Stealing From Libraries
Have you ever stolen a book from a library? Is there any circumstance where this is acceptable?
We’ll get to that in a moment. First, some background. Libraries figured hugely in my childhood and teenage years, but I don’t suppose they feel as necessary in young lives now, certainly not in time-poor London. Taking two examples, the last time I went to Islington Library it felt musty and unwelcoming. Deptford Library was the exact opposite, welcoming and surprisingly fresh, so it may depend on where you live. But the library I spent most time in was not my local one – it was my school library, which was very well-stocked, partly because so many of the ex-pupils were funding it with books.
When the summer holidays began they closed the library and I was bereft, partly because I was teaching myself Russian and they had good language resources. So I stole one of the books. It was meant to be an extended borrow over the summer holidays, but I managed to lose it and have felt bad ever since. One of my best friends went to jail for stealing books to order. An obsessive bibliophile, he only swiped books that had not been taken out for at least five years and sold them to people who were desperate to find a copy. While I certainly don’t approve, it’s as close to a victimless crime you can get.
I’m shocked by just how many of the books I order online, either through Amazon or Abebooks, that have been lifted from libraries. It may be that they have been taken from redundant stock; highly likely, considering the esoteric nature of my purchases! I’m surprised that there’s no organised system for donating books in London. I guess it would be difficult to set up and co-ordinate. As someone who is sent a lots of books each month – don’t be jealous; many of them are very bad indeed – I’m at a loss as to what to do with them. Casting aside the ones I wouldn’t inflict on anyone, I still can’t give ‘quality’ books to my local shop because they prioritise hipster novels (to be fair they’re beside an art college). My local library works from an approved list. I distribute the best to friends, but it leaves many copies over.
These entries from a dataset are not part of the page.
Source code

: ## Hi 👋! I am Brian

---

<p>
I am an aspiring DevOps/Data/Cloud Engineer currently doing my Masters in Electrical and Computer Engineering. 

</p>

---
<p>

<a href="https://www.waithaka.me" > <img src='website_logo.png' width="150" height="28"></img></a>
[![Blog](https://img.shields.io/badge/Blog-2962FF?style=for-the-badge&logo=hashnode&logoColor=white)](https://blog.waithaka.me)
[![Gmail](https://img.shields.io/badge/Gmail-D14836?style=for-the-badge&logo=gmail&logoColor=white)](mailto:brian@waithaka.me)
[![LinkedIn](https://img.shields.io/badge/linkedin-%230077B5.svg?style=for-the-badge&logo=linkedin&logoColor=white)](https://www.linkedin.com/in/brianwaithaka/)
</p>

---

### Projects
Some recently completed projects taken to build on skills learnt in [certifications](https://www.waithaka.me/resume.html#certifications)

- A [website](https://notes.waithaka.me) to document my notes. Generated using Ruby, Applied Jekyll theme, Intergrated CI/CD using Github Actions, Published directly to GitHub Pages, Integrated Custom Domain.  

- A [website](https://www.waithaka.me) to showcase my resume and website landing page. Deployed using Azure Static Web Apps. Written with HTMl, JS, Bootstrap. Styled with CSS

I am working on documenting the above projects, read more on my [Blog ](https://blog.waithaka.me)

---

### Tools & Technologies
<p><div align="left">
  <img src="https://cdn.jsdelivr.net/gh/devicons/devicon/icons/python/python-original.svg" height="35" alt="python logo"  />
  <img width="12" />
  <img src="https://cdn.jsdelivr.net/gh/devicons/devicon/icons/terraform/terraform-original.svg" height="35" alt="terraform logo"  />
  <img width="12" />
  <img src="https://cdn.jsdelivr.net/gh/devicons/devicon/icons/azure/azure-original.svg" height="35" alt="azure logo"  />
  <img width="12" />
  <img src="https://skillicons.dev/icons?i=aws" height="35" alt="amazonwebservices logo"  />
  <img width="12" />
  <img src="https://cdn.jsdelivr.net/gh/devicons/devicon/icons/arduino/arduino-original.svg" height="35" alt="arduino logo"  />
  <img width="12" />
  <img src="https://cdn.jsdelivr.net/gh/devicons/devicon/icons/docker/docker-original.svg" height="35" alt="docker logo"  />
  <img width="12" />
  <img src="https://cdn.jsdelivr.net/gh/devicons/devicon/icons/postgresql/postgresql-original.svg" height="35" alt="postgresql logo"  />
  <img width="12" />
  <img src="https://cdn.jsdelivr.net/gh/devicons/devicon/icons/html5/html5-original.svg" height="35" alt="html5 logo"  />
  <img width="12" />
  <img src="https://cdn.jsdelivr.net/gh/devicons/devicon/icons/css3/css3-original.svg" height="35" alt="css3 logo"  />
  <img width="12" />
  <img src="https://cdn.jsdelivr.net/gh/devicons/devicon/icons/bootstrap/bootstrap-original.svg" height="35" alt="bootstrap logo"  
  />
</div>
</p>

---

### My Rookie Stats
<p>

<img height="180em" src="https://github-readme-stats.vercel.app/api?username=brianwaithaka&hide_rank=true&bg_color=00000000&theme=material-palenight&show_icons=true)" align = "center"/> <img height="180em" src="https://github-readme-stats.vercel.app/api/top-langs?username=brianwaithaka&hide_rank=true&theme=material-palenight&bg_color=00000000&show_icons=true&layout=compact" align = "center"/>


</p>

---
And I need other books. I’ve recently been searching for a novel by a possible uncle of mine (long story, see articles passim) and found one copy in a Canadian library which I would gladly nick. (Actually someone on this site offered me his copy, but I lost his details). So while there are ludicrous surpluses of, say, Jeffrey Archer books, the more exciting novels that occupy liminal spaces in literature run can’t be found because they were produced in finite print runs.
Would I now steal a book no-one else was interested in? No, because someone might be some day. Would I sanction it in a curious child? Possibly.
The library at the top features the astonishing stacks of Trinity College library in Dublin.